▶ _Exercise instructions_
Check each line of the entries below for the word "reshape", and copy out the ones that have it.

━━━ Given data ━━━

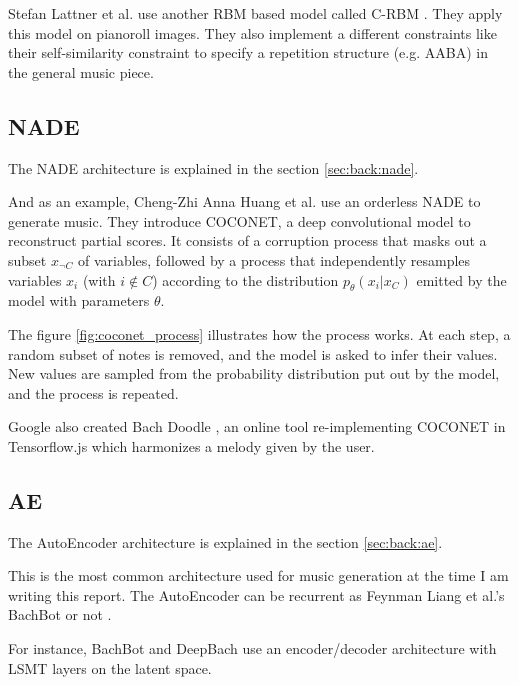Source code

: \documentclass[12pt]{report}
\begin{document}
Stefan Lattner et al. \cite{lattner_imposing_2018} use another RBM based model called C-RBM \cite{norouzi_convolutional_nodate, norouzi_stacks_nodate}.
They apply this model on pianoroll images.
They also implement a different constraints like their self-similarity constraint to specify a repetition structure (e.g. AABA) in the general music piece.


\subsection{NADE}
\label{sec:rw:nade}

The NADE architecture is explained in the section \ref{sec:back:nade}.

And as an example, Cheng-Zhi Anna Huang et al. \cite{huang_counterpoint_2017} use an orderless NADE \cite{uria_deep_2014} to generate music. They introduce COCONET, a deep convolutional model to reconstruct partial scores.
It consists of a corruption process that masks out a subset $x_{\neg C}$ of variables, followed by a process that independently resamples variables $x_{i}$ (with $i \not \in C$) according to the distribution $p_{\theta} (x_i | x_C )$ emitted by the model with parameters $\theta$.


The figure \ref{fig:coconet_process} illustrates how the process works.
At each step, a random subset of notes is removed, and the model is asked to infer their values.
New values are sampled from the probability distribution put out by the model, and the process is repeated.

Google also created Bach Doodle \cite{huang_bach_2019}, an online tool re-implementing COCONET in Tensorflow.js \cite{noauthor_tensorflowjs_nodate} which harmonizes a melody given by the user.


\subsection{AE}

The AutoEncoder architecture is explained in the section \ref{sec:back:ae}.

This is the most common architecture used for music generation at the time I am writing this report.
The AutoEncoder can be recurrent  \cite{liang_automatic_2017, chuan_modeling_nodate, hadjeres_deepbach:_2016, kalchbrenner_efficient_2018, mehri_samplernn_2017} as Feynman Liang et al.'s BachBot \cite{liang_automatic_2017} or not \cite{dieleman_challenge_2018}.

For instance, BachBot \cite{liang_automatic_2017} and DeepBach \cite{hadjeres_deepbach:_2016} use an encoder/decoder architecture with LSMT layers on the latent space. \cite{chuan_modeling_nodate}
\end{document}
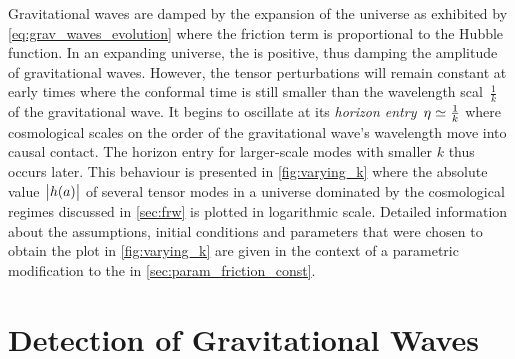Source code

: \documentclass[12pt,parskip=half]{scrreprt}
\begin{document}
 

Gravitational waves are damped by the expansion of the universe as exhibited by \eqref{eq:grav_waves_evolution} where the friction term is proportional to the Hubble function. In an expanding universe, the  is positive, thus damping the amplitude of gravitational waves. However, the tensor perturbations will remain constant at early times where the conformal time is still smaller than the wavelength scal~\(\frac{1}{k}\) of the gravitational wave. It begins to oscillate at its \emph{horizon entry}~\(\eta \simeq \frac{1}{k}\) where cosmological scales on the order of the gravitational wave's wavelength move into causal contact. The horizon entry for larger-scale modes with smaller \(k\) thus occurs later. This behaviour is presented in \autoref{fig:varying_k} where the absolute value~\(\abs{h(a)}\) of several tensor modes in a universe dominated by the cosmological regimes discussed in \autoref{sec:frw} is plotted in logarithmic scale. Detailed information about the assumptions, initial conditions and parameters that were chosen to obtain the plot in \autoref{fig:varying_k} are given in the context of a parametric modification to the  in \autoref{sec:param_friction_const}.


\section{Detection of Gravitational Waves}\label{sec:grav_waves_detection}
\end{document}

━━━
━━━ Given data ━━━

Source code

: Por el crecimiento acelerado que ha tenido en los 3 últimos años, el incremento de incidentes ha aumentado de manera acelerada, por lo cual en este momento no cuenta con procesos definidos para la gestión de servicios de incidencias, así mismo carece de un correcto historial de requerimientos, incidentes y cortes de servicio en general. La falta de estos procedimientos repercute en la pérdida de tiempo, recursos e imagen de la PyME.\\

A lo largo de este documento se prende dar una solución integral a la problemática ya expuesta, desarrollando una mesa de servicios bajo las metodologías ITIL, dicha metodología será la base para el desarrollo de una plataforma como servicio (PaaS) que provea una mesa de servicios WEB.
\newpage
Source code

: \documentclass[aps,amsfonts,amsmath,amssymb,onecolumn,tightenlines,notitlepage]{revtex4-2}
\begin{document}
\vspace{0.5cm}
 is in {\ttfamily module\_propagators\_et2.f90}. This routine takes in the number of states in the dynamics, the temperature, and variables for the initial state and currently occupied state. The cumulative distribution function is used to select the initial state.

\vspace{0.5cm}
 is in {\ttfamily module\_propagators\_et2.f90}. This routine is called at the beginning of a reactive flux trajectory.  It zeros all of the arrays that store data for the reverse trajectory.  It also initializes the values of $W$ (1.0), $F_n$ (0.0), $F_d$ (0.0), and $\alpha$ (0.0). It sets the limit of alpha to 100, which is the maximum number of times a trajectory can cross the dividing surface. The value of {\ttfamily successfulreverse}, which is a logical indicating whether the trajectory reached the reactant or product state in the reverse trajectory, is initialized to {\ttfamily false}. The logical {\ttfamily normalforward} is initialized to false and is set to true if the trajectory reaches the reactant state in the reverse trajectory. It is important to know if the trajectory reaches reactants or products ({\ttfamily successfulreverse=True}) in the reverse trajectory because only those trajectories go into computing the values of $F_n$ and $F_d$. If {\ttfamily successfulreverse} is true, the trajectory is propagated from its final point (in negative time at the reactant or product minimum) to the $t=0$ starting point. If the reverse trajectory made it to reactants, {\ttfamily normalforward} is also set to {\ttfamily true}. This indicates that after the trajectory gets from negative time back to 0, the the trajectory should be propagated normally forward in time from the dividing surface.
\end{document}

━━━
━━━ Given data ━━━

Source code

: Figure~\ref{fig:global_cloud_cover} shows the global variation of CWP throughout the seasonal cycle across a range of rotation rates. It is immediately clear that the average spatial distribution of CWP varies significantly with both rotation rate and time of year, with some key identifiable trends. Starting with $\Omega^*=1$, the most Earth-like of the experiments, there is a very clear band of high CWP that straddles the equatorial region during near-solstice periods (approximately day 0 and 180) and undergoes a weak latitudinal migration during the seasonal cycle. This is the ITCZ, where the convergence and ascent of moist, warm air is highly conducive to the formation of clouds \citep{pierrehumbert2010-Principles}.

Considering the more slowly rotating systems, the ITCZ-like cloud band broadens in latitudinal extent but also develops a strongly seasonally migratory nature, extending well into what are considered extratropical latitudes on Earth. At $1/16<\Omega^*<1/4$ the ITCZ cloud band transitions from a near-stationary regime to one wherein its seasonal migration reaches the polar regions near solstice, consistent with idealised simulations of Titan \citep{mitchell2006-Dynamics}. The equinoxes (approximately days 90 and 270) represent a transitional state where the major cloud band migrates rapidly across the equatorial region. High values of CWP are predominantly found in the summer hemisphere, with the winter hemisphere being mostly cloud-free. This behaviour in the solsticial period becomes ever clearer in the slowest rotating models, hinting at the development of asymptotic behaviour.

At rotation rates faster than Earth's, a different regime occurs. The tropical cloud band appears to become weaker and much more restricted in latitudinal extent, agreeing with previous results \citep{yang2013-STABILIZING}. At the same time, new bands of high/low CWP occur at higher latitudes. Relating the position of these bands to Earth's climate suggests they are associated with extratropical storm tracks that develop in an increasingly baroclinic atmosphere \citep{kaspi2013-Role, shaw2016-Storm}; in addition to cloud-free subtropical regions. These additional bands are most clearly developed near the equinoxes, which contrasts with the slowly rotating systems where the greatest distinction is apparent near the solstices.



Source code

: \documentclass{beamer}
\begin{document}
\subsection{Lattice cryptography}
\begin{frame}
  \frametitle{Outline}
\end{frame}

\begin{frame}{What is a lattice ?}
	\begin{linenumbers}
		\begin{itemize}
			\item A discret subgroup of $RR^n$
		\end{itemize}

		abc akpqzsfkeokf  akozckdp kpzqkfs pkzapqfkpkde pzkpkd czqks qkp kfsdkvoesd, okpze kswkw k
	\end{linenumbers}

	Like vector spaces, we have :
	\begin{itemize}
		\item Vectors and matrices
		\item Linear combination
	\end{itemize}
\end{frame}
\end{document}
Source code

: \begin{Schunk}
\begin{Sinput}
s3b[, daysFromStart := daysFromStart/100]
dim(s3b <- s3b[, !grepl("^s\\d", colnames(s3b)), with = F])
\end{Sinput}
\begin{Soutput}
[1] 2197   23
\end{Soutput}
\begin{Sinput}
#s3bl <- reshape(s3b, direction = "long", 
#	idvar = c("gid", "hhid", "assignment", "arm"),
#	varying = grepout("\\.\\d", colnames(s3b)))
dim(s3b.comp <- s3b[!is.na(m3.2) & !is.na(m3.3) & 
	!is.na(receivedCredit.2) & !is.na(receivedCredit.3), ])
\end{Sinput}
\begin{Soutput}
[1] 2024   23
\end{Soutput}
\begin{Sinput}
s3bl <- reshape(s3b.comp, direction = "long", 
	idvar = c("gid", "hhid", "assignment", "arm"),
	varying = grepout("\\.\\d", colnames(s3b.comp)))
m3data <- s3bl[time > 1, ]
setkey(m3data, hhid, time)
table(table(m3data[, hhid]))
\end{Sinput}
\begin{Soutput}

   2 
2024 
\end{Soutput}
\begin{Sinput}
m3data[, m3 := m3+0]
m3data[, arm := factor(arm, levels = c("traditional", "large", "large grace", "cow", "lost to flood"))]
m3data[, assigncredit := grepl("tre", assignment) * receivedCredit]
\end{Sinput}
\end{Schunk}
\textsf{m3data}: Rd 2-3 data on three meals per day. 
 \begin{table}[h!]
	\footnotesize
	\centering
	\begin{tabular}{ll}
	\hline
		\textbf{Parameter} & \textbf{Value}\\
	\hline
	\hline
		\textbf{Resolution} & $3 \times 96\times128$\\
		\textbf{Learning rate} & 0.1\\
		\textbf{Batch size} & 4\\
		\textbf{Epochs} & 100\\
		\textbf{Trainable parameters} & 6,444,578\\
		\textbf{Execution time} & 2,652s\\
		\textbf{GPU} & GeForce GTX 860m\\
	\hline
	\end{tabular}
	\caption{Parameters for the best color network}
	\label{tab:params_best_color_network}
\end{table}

━━━

▶ _Response below_
#s3bl <- reshape(s3b, direction = "long", 
s3bl <- reshape(s3b.comp, direction = "long", 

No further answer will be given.